It is not hard to see that $\sqrt{d} := (\sqrt{d_i})$ is an eigenvector associated with eigenvalue $1$. By Perron-Frobenius theory, it seems that $1$ is the Perron root (since its eigenvector has strictly positive entries), from which it follows that the spectral radius of $L$ is $1$, that is, for any eigenvalue $\lambda$ of $L$, we have $|\lambda| \le 1$.

The question is:

  • For what graphs, $L$ will have an eigenvalue $-1$?

    It seems to me that this question is related to graph-colorings. If we can color the nodes of the graph with $\{+,-\}$, so that adjacent nodes have different colors, then $(\pm\sqrt{d_i})$ is an eigenvector with eigenvalue $-1$. Since $2$-colorable graphs are exactly the bipartite graphs, it seems that a sufficient condition is being bipartite. But is this necessary?

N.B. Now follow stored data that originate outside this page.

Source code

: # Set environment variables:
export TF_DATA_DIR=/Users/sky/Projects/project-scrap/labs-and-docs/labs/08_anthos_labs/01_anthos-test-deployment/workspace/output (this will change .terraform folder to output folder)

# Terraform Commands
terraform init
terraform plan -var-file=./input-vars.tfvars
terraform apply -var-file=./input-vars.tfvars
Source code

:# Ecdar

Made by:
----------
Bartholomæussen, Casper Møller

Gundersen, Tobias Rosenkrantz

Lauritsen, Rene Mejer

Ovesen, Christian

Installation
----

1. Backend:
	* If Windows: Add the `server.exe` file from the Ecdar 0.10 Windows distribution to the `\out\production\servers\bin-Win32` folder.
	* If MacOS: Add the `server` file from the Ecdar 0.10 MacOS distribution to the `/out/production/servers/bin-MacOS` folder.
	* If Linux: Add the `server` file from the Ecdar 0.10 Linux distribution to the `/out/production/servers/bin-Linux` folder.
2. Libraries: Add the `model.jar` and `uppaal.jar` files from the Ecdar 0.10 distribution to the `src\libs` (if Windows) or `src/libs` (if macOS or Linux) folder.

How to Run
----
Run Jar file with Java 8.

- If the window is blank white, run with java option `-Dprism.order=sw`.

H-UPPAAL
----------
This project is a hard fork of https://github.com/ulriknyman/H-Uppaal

EDIT: Please note that the Laplacian I defined above is a bit nonstandard. I am talking about the eigenvalues of $L$, whatever name you want to attach to it. (This version is actually quite standard among the people that use the Laplacian for spectral clustering.) If you think a Laplacian should be defined as $\widetilde{L} = I - D^{-1/2}A D^{-1/2}$, then please read my question as, "When does the Laplacian $\widetilde{L}$ has eigenvalue $2$"?

EDIT2: The conjecture is not true as I wrote if the graph is disconnected, since it could have a connected component that is bipartite, and many that are not. The bipartite component will contribute a $-1$ eigenvalue. So, let us add the assumption that the graph is connected.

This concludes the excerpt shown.